(Your instructions) Skip every picture while you write out the records below, from the first line through the one that contains "# Foodie Express 🍔🚴‍♂️", both ends kept.
[Start of section]
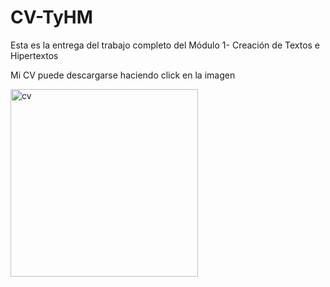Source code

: # CV-TyHM

Esta es la entrega del trabajo completo del Módulo 1- Creación de Textos e Hipertextos

<p>
   
Mi CV puede descargarse haciendo click en la imagen
<p> 
   
<a href="https://github.com/rocioroyo/CV-TyHM/blob/main/CV_Roc_o_Royo%20(1).pdf">
<img src="https://user-images.githubusercontent.com/83356171/123096427-781ca400-d405-11eb-8de5-7220d2902c4e.png" alt="cv" width="300px">

   

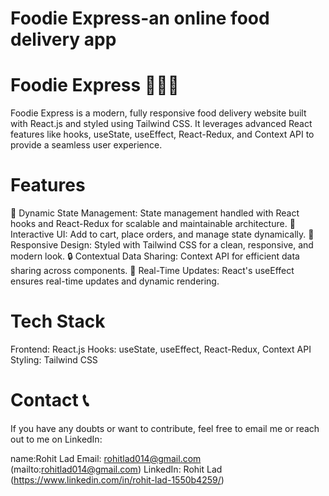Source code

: # Foodie Express-an online food delivery app

# Foodie Express 🍔🚴‍♂️

Foodie Express is a modern, fully responsive food delivery website built with React.js and styled using Tailwind CSS. It leverages advanced React features like hooks, useState, useEffect, React-Redux, and Context API to provide a seamless user experience.


# Features

🌟 Dynamic State Management: State management handled with React hooks and React-Redux for scalable and maintainable architecture.
🛒 Interactive UI: Add to cart, place orders, and manage state dynamically.
🚀 Responsive Design: Styled with Tailwind CSS for a clean, responsive, and modern look.
🔒 Contextual Data Sharing: Context API for efficient data sharing across components.
📱 Real-Time Updates: React's useEffect ensures real-time updates and dynamic rendering.

# Tech Stack
Frontend: React.js
Hooks: useState, useEffect, React-Redux, Context API
Styling: Tailwind CSS


# Contact 📞
If you have any doubts or want to contribute, feel free to email me or reach out to me on LinkedIn:

name:Rohit Lad
Email: rohitlad014@gmail.com (mailto:rohitlad014@gmail.com)
LinkedIn: Rohit Lad (https://www.linkedin.com/in/rohit-lad-1550b4259/)

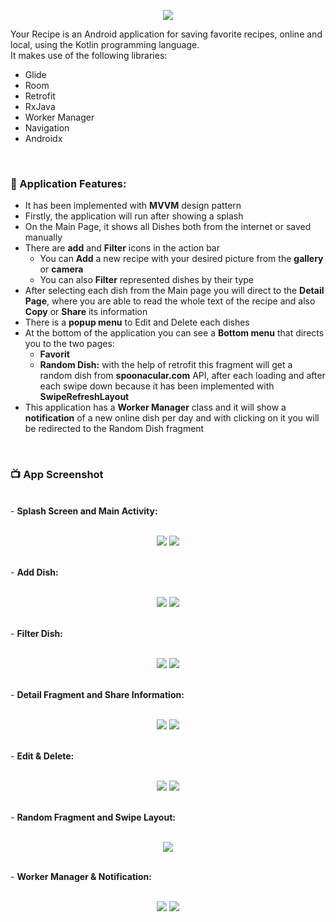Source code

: <p align="center">
  <img src="https://user-images.githubusercontent.com/63088252/171119093-bd3b178a-14c8-4228-aa43-69b455b49f19.jpg" />
</p>

Your Recipe is an Android application for saving favorite recipes, online and local, using the Kotlin programming language.<br />
It makes use of the following libraries: <br />
- Glide 
- Room
- Retrofit
- RxJava
- Worker Manager
- Navigation
- Androidx
 <br />

### 📕 Application Features:

<ul>
  <li>It has been implemented with <b>MVVM</b> design pattern</li>
  <li>Firstly, the application will run after showing a splash</li>
  <li>On the Main Page, it shows all Dishes both from the internet or saved manually</li>
  <li>There are <b>add</b> and <b>Filter</b> icons in the action bar
    <ul>
      <li>You can <b>Add</b> a new recipe with your desired picture from the <b>gallery</b> or <b>camera</b></li>
      <li>You can also <b>Filter</b> represented dishes by their type</li>
    </ul>
  </li>
  <li>After selecting each dish from the Main page you will direct to the <b>Detail Page</b>, where you are able to read the whole text of the recipe and also <b>Copy</b> or <b>Share</b> its information</li>
  <li>There is a <b>popup menu</b> to Edit and Delete each dishes</li>
  <li>At the bottom of the application you can see a <b>Bottom menu</b> that directs you to the two pages:
  <ul>
      <li><b>Favorit</b></li>
      <li><b>Random Dish:</b> with the help of retrofit this fragment will get a random dish from <b>spoonacular.com</b> API, after each loading and after each swipe down because it has been implemented with <b>SwipeRefreshLayout</b></li>
    </ul>
  </li>
  <li>This application has a <b>Worker Manager</b> class and it will show a <b>notification</b> of a new online dish per day and with clicking on it you will be redirected to the Random Dish fragment</li>
</ul>
<br />
    
### 📺 App Screenshot
<br />
- <b>Splash Screen and Main Activity:</b> <br /><br /> 
<p align="center"><img src="https://user-images.githubusercontent.com/63088252/171140277-ed0f7236-ca60-4fb4-a4dc-ef407e519a79.png" /> <img src="https://user-images.githubusercontent.com/63088252/171132452-57b6fcd3-c38c-4401-834b-d66775b22f45.png" /></p>
<br />
- <b>Add Dish:</b> <br /><br /> 
<p align="center"><img src="https://user-images.githubusercontent.com/63088252/171132488-73ebcc49-867c-4c44-9cd1-83b9e527569a.png" />
<img src="https://user-images.githubusercontent.com/63088252/171138686-a1debd56-de7c-4fbc-96e4-d05e071eb6ec.png" /></p>
<br />
- <b>Filter Dish:</b> <br /><br /> 
<p align="center"><img src="https://user-images.githubusercontent.com/63088252/171138853-07fd31b7-5deb-45ec-9f4f-059938d76e11.png" />
<img src="https://user-images.githubusercontent.com/63088252/171138886-26599966-3601-4da3-ad87-56d0a5060991.png" /></p>
<br />
- <b>Detail Fragment and Share Information:</b> <br /><br /> 
<p align="center"><img src="https://user-images.githubusercontent.com/63088252/171152885-d51b60bf-6d86-483e-81e8-2a10a43f3ab5.png" />
<img src="https://user-images.githubusercontent.com/63088252/171139089-23bfefa8-9f3f-4cc5-8fff-bf1f338b33bd.png" /></p>
<br />
- <b>Edit & Delete:</b> <br /><br /> 
<p align="center"><img src="https://user-images.githubusercontent.com/63088252/171139257-48f5b756-98a2-4c62-b2bb-c9d1bf1ce1a0.png" />
<img src="https://user-images.githubusercontent.com/63088252/171139278-fafb042f-4800-477f-98e4-070257d49225.png" /></p>
<br />
- <b>Random Fragment and Swipe Layout:</b> <br /><br /> 
<p align="center"><img src="https://user-images.githubusercontent.com/63088252/171139687-501d5751-f716-44ab-b348-fb8a57c7823f.png" /></p>
<br />
- <b>Worker Manager & Notification:</b> <br /> <br /> 
<p align="center"><img src="https://user-images.githubusercontent.com/63088252/171139879-7d821591-e614-40b2-a90a-7827cc27364f.png" />
<img src="https://user-images.githubusercontent.com/63088252/171139896-22c184c2-69d8-49a3-a62c-00a055b9cf17.png" /></p>


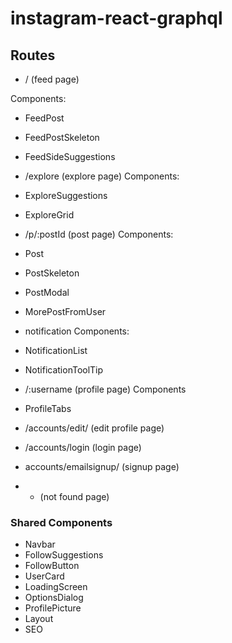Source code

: # instagram-react-graphql

## Routes

- / (feed page)

Components:

- FeedPost
- FeedPostSkeleton
- FeedSideSuggestions

- /explore (explore page)
  Components:
- ExploreSuggestions
- ExploreGrid

- /p/:postId (post page)
  Components:
- Post
- PostSkeleton
- PostModal
- MorePostFromUser

- notification
  Components:
- NotificationList
- NotificationToolTip

- /:username (profile page)
  Components
- ProfileTabs

- /accounts/edit/ (edit profile page)

- /accounts/login (login page)

- accounts/emailsignup/ (signup page)

- - (not found page)

### Shared Components

- Navbar
- FollowSuggestions
- FollowButton
- UserCard
- LoadingScreen
- OptionsDialog
- ProfilePicture
- Layout
- SEO
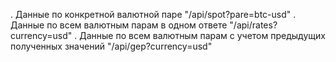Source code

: . Данные по конкретной валютной паре "/api/spot?pare=btc-usd"
. Данные по всем валютным парам в одном ответе "/api/rates?currency=usd"
. Данные по всем валютным парам с учетом предыдущих полученных значений "/api/gep?currency=usd"



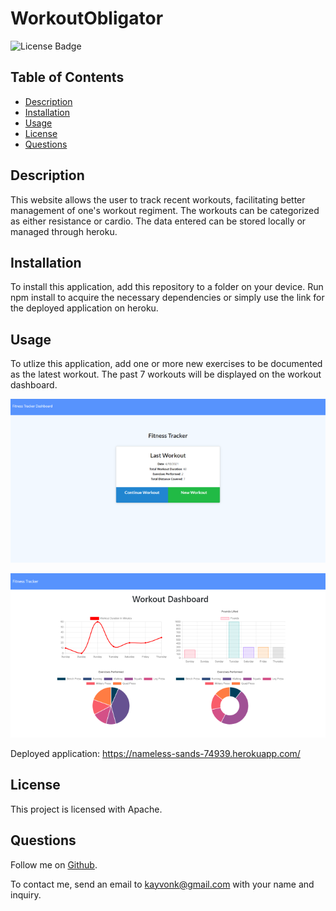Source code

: # WorkoutObligator
![License Badge](https://img.shields.io/badge/license-Apache-brightgreen)

## Table of Contents
* [Description](#description)
* [Installation](#installation)
* [Usage](#usage)
* [License](#license)
* [Questions](#questions)

## Description
  This website allows the user to track recent workouts, facilitating better management of one's workout regiment. The workouts can be categorized as either resistance or cardio. The data entered can be stored locally or managed through heroku. 

## Installation
To install this application, add this repository to a folder on your device. Run npm install to acquire the necessary dependencies or simply use the link for the deployed application on heroku.

## Usage
To utlize this application, add one or more new exercises to be documented as the latest workout. The past 7 workouts will be displayed on the workout dashboard.

![homePageThumbnail](./assets/startPageThumbnail.PNG)

![statsPageThumbnail](./assets/statsPageThumbnail.PNG)

Deployed application: https://nameless-sands-74939.herokuapp.com/

## License
This project is licensed with Apache.

## Questions
Follow me on [Github](https://github.com/Kayvonk).

To contact me, send an email to kayvonk@gmail.com with your name and inquiry.


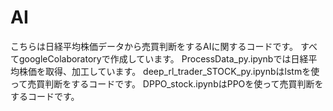 # AI
こちらは日経平均株価データから売買判断をするAIに関するコードです。
すべてgoogleColaboratoryで作成しています。
ProcessData_py.ipynbでは日経平均株価を取得、加工しています。
deep_rl_trader_STOCK_py.ipynbはlstmを使って売買判断をするコードです。
DPPO_stock.ipynbはPPOを使って売買判断をするコードです。
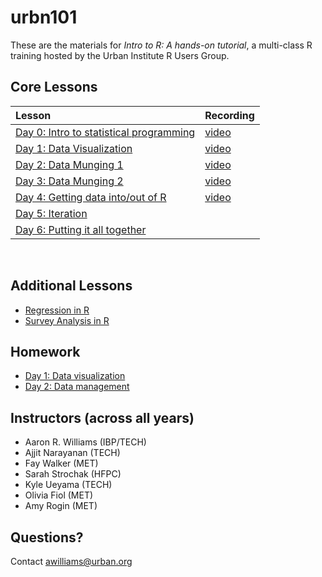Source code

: # urbn101

These are the materials for *Intro to R: A hands-on tutorial*, a multi-class R training hosted by the Urban Institute R Users Group.

## Core Lessons


| Lesson | Recording |
|:-------|:------|
| [Day 0: Intro to statistical programming](https://ui-research.github.io/urbn101-intro-r/lessons/00_intro-to-statistical-programming_files/intro-to-statistical-programming.html) | [video](https://us02web.zoom.us/rec/share/8YbXmIjZ5QQsHzCjCBGY8ySxvkdbdMSVqrEe24c2DvjnTNFlQudxNWY8aH9kSUsT.cWkx4dDdfv7gwPBW) |
| [Day 1: Data Visualization](https://ui-research.github.io/urbn101-intro-r/01_lesson.html) | [video](https://us02web.zoom.us/rec/share/2CPW6Bq1kiQ9vAB2fXRgj32jAoX-x1rI_r-ETblusjEUMZtM1gCBtHVj7Ghv1C2X.Abn5RTrHm1gS3Sa9) |
| [Day 2: Data Munging 1](https://ui-research.github.io/urbn101-intro-r/02_lesson.html) | [video](https://us02web.zoom.us/rec/share/0iSRE6q7oY0eJ0BFci_R8mOUyBhSP0DNaPiZmLNDu2-1gg_HxVdI7UvxNlZVOMtD.XrG_bAvInXpRzT-2)|
| [Day 3: Data Munging 2](https://ui-research.github.io/urbn101-intro-r/03_lesson.html) | [video](https://us02web.zoom.us/rec/share/TEJOPCeu09LcTJOY-8-0F7cXd7uRO2fF8ABF7XLLfPNl2ueII2t9iUQOrw6rEN4W.ji01U4oePAY-glCv) |
| [Day 4: Getting data into/out of R](https://ui-research.github.io/urbn101-intro-r/04_lesson.html) | [video](https://us02web.zoom.us/rec/share/p2p8YGVcNXTEvDqsltZ4xOQLJf9VRW3_RYH2ffAaWtb90jHarq-4YJA2eiRoOHcL.uRhF-GhYakk59cfg) |
| [Day 5: Iteration ](https://ui-research.github.io/urbn101-intro-r/05_lesson.html) |  |
| [Day 6: Putting it all together](https://ui-research.github.io/urbn101-intro-r/06_lesson.html) |  |


<br>

## Additional Lessons

* [Regression in R](https://ui-research.github.io/urbn101-intro-r/lessons/07_linear-regression)
* [Survey Analysis in R](https://ui-research.github.io/urbn101-intro-r/lessons/08_survey-analysis)


## Homework

* [Day 1: Data visualization](https://ui-research.github.io/urbn101-intro-r/homework/01_homework)
* [Day 2: Data management](https://ui-research.github.io/urbn101-intro-r/homework/02_homework)


## Instructors (across all years)

* Aaron R. Williams (IBP/TECH)
* Ajjit Narayanan (TECH)
* Fay Walker (MET)
* Sarah Strochak (HFPC)
* Kyle Ueyama (TECH)
* Olivia Fiol (MET)
* Amy Rogin (MET)


## Questions?

Contact awilliams@urban.org
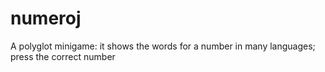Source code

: # numeroj

A polyglot minigame: it shows the words for a number in many languages; press the correct number
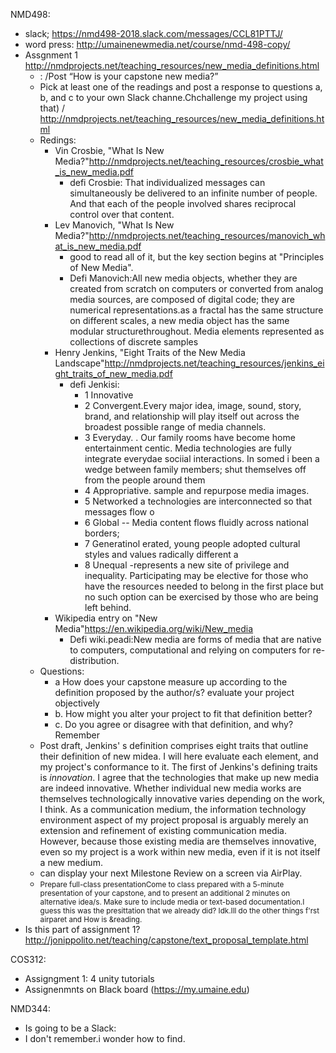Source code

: NMD498:
- slack; https://nmd498-2018.slack.com/messages/CCL81PTTJ/
- word press: http://umainenewmedia.net/course/nmd-498-copy/
- Assgnment 1 http://nmdprojects.net/teaching_resources/new_media_definitions.html
  - : /Post “How is your capstone new media?”
  - Pick at least one of the readings and post a response to questions a, b, and c to your own Slack channe.Chchallenge my project using that) / http://nmdprojects.net/teaching_resources/new_media_definitions.html
  - Redings:
    - Vin Crosbie, "What Is New Media?"http://nmdprojects.net/teaching_resources/crosbie_what_is_new_media.pdf
      - defi Crosbie: That individualized messages can simultaneously be delivered to an infinite number of people.
And that each of the people involved shares reciprocal control over that content.
    - Lev Manovich, "What Is New Media?"http://nmdprojects.net/teaching_resources/manovich_what_is_new_media.pdf
      - good to read all of it, but the key section begins at "Principles of New Media".
      - Defi Manovich:All new media objects, whether they are created from scratch on computers or converted from analog media sources, are composed of digital code; they are numerical representations.as a fractal has the same structure on different scales, a new media object has the same modular structurethroughout. Media elements represented as collections of discrete samples 
    - Henry Jenkins, "Eight Traits of the New Media Landscape"http://nmdprojects.net/teaching_resources/jenkins_eight_traits_of_new_media.pdf
      - defi Jenkisi:
        - 1 Innovative
        - 2 Convergent.Every major idea, image, sound, story, brand, and relationship will play itself out
across the broadest possible range of media channels. 
        - 3 Everyday. . Our family rooms have become home entertainment centic. Media technologies are fully integrate  everydae sociial interactions. In somed i been a wedge between family members; shut themselves off from the people around them
        - 4 Appropriative.  sample and repurpose media images.
        - 5 Networked a technologies are interconnected so that messages flow o
        - 6 Global  -- Media content flows fluidly across national borders;
        - 7 Generatinol             erated, young people adopted cultural styles and values radically different a
        - 8 Unequal -represents a new site of privilege and inequality. Participating may be elective for those who have the resources needed to belong in the first place but no such option can be exercised by those who are being left behind.
    - Wikipedia entry on "New Media"https://en.wikipedia.org/wiki/New_media
      - Defi wiki.peadi:New media are forms of media that are native to computers, computational and relying on computers for re-distribution. 
  - Questions:
    - a How does your capstone measure up according to the definition proposed by the author/s? evaluate your project objectively 
    - b. How might you alter your project to fit that definition better?
    - c. Do you agree or disagree with that definition, and why?Remember
  - Post draft, Jenkins' s definition comprises eight traits that outline their definition of new midea. I will here evaluate each element, and my project's conformance to it. The first of Jenkins's defining traits is _innovation_. I agree that the technologies that make up new media are indeed innovative. Whether individual new media works are themselves technologically innovative varies depending on the work, I think. As a communication medium, the information technology environment aspect of my project proposal is arguably merely an extension and refinement of existing communication media. However, because those existing media are themselves innovative, even so my project is a work within new media, even if it is not itself a new medium.
  - can display your next Milestone Review on a screen via AirPlay.
  - <small>Prepare full-class presentationCome to class prepared with a 5-minute presentation of your capstone, and to present an additional 2 minutes on alternative idea/s. Make sure to include media or text-based documentation.I guess this was the presittation that we already did? Idk.Ill do the other things f'rst airparet and How is &reading.</small>
 - Is this part of assignment 1? http://jonippolito.net/teaching/capstone/text_proposal_template.html


COS312: 
- Assigngment 1: 4 unity tutorials
- Assignenmnts on Black board (https://my.umaine.edu)

NMD344:
- Is going to be a Slack: 
- I don't remember.i wonder how to find.
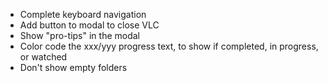 - Complete keyboard navigation
- Add button to modal to close VLC
- Show "pro-tips" in the modal
- Color code the xxx/yyy progress text, to show if completed, in progress, or watched
- Don't show empty folders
[End of section]
(Response)
Source code

: # CV-TyHM

Esta es la entrega del trabajo completo del Módulo 1- Creación de Textos e Hipertextos

<p>
   
Mi CV puede descargarse haciendo click en la imagen
<p> 
   
<a href="https://github.com/rocioroyo/CV-TyHM/blob/main/CV_Roc_o_Royo%20(1).pdf">
<img src="https://user-images.githubusercontent.com/83356171/123096427-781ca400-d405-11eb-8de5-7220d2902c4e.png" alt="cv" width="300px">

   

Source code

: # Foodie Express-an online food delivery app

# Foodie Express 🍔🚴‍♂️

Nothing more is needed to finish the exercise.